Definition 2.11 Conditional entropy

If \(X: \Omega \to S\) and \(Y: \Omega \to T\) are random variables, the conditional entropy \(\mathbb {H}[X|Y]\) is defined as

\[ \mathbb {H}[X|Y] := \sum _{y \in Y} \mathbb {P}[Y = y] \mathbb {H}[(X | Y=y)]. \]
Lemma 2.12 Conditional entropy and relabeling

If \(X: \Omega \to S\), \(Y: \Omega \to T\), and \(Z: \Omega \to U\) are random variables, and \(Y = f(X,Z)\) almost surely for some map \(f: S \times U \to T\) that is injective for each fixed \(U\), then \(\mathbb {H}[X|Z] = \mathbb {H}[Y|Z]\).

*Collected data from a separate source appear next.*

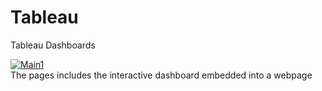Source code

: # Tableau
Tableau Dashboards
<div class='tableauPlaceholder' id='viz1709948577146' style='position: relative'><noscript><a href='#'><img alt='Main1 ' src='https:&#47;&#47;public.tableau.com&#47;static&#47;images&#47;AR&#47;ARMS_viz&#47;Main1&#47;1_rss.png' style='border: none' /></a></noscript><object class='tableauViz'  style='display:none;'><param name='host_url' value='https%3A%2F%2Fpublic.tableau.com%2F' /> <param name='embed_code_version' value='3' /> <param name='site_root' value='' /><param name='name' value='ARMS_viz&#47;Main1' /><param name='tabs' value='no' /><param name='toolbar' value='yes' /><param name='static_image' value='https:&#47;&#47;public.tableau.com&#47;static&#47;images&#47;AR&#47;ARMS_viz&#47;Main1&#47;1.png' /> <param name='animate_transition' value='yes' /><param name='display_static_image' value='yes' /><param name='display_spinner' value='yes' /><param name='display_overlay' value='yes' /><param name='display_count' value='yes' /><param name='language' value='en-GB' /></object></div>
The pages includes the interactive dashboard embedded into a webpage

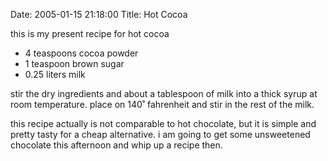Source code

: Date: 2005-01-15 21:18:00
Title: Hot Cocoa

this is my present recipe for hot cocoa

-   4 teaspoons cocoa powder
-   1 teaspoon brown sugar
-   0.25 liters milk

stir the dry ingredients and about a tablespoon of milk into a thick
syrup at room temperature. place on 140˚ fahrenheit and stir in the rest
of the milk.

this recipe actually is not comparable to hot chocolate, but it is
simple and pretty tasty for a cheap alternative. i am going to get some
unsweetened chocolate this afternoon and whip up a recipe then.
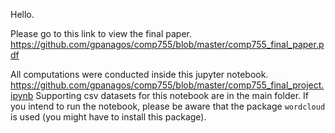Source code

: Hello.

Please go to this link to view the final paper.
https://github.com/gpanagos/comp755/blob/master/comp755_final_paper.pdf

All computations were conducted inside this jupyter notebook.
https://github.com/gpanagos/comp755/blob/master/comp755_final_project.ipynb
Supporting csv datasets for this notebook are in the main folder. If you intend to run the notebook, please be aware that the package `wordcloud` is used (you might have to install this package).
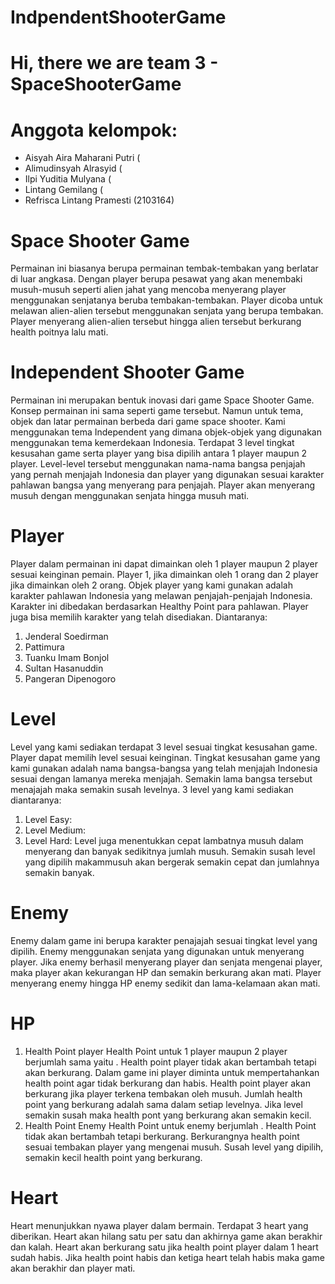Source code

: # IndpendentShooterGame

# Hi, there we are team 3 - SpaceShooterGame

# Anggota kelompok:

- Aisyah Aira Maharani Putri (
- Alimudinsyah Alrasyid (
- Ilpi Yuditia Mulyana (
- Lintang Gemilang (
- Refrisca Lintang Pramesti (2103164)

# Space Shooter Game
Permainan ini biasanya berupa permainan tembak-tembakan yang berlatar di luar angkasa. Dengan player berupa pesawat yang akan menembaki musuh-musuh seperti alien jahat yang mencoba menyerang player menggunakan senjatanya beruba tembakan-tembakan. Player dicoba untuk melawan alien-alien tersebut menggunakan senjata yang berupa tembakan. Player menyerang alien-alien tersebut hingga alien tersebut berkurang health poitnya lalu mati.

# Independent Shooter Game
Permainan ini merupakan bentuk inovasi dari game Space Shooter Game. Konsep permainan ini sama seperti game tersebut. Namun untuk tema, objek dan latar permainan berbeda dari game space shooter. Kami menggunakan tema Independent yang dimana objek-objek yang digunakan menggunakan tema kemerdekaan Indonesia. Terdapat 3 level tingkat kesusahan game serta player yang bisa dipilih antara 1 player maupun 2 player. Level-level tersebut menggunakan nama-nama bangsa penjajah yang pernah menjajah Indonesia dan player yang digunakan sesuai karakter pahlawan bangsa yang menyerang para penjajah. Player akan menyerang musuh dengan menggunakan senjata hingga musuh mati.

# Player
Player dalam permainan ini dapat dimainkan oleh 1 player maupun 2 player sesuai keinginan pemain. Player 1, jika dimainkan oleh 1 orang dan 2 player jika dimainkan oleh 2 orang. Objek player yang kami gunakan adalah karakter pahlawan Indonesia yang melawan penjajah-penjajah Indonesia. Karakter ini dibedakan berdasarkan Healthy Point para pahlawan. Player juga bisa memilih karakter yang telah disediakan. Diantaranya:
1. Jenderal Soedirman
2. Pattimura
3. Tuanku Imam Bonjol
4. Sultan Hasanuddin
5. Pangeran Dipenogoro

# Level
Level yang kami sediakan terdapat 3 level sesuai tingkat kesusahan game. Player dapat memilih level sesuai keinginan. Tingkat kesusahan game yang kami gunakan adalah nama bangsa-bangsa yang telah menjajah Indonesia sesuai dengan lamanya mereka menjajah. Semakin lama bangsa tersebut menajajah maka semakin susah levelnya. 3 level yang kami sediakan diantaranya:
1. Level Easy:
2. Level Medium:
3. Level Hard:
Level juga menentukkan cepat lambatnya musuh dalam menyerang dan banyak sedikitnya jumlah musuh. Semakin susah level yang dipilih makammusuh akan bergerak semakin cepat dan jumlahnya semakin banyak.

# Enemy
Enemy dalam game ini berupa karakter penajajah sesuai tingkat level yang dipilih. Enemy menggunakan senjata yang digunakan untuk menyerang player. Jika enemy berhasil menyerang player dan senjata mengenai player, maka player akan kekurangan HP dan semakin berkurang akan mati. Player menyerang enemy hingga HP enemy sedikit dan lama-kelamaan akan mati.

# HP
1. Health Point player
Health Point untuk 1 player maupun 2 player berjumlah sama yaitu    . Health point player tidak akan bertambah tetapi akan berkurang. Dalam game ini player diminta untuk mempertahankan health point agar tidak berkurang dan habis. Health point player akan berkurang jika player terkena tembakan oleh musuh. Jumlah health point yang berkurang adalah sama dalam setiap levelnya. Jika level semakin susah maka health pont yang berkurang akan semakin kecil.
2. Health Point Enemy
Health Point untuk enemy berjumlah    . Health Point tidak akan bertambah tetapi berkurang. Berkurangnya health point sesuai tembakan player yang mengenai musuh. Susah level yang dipilih, semakin kecil health point yang berkurang.

# Heart
Heart menunjukkan nyawa player dalam bermain. Terdapat 3 heart yang diberikan. Heart akan hilang satu per satu dan akhirnya game akan berakhir dan kalah. Heart akan berkurang satu jika health point player dalam 1 heart sudah habis. Jika health point habis dan ketiga heart telah habis maka game akan berakhir dan player mati.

Similarly, if \(g: T \to U\) is injective, then \(\mathbb {H}[X|g(Y)] = \mathbb {H}[X|Y]\).

Proof

For the first part, use Definition 2.11 and then Lemma 2.2. The second part is a direct computation.

Lemma 2.13 Chain rule

If \(X: \Omega \to S\) and \(Y: \Omega \to T\) are random variables, then

\[ \mathbb {H}[X, Y] = \mathbb {H}[Y] + \mathbb {H}[X|Y]. \]
Proof

Direct computation.

Lemma 2.14 Conditional chain rule

If \(X: \Omega \to S\), \(Y: \Omega \to T\), \(Z: \Omega \to U\) are random variables, then

\[ \mathbb {H}[X, Y | Z] = \mathbb {H}[Y | Z] + \mathbb {H}[X|Y, Z]. \]
Proof

For each \(z \in U\), we can apply Lemma 2.13 to the random variables \((X|Z=z)\) and \((Y|Z=z)\) to obtain

\[ \mathbb {H}[(X|Z=z),(Y|Z=z)] = \mathbb {H}[Y|Z=z] + \mathbb {H}[(X|Z=z)|(Y|Z=z)]. \]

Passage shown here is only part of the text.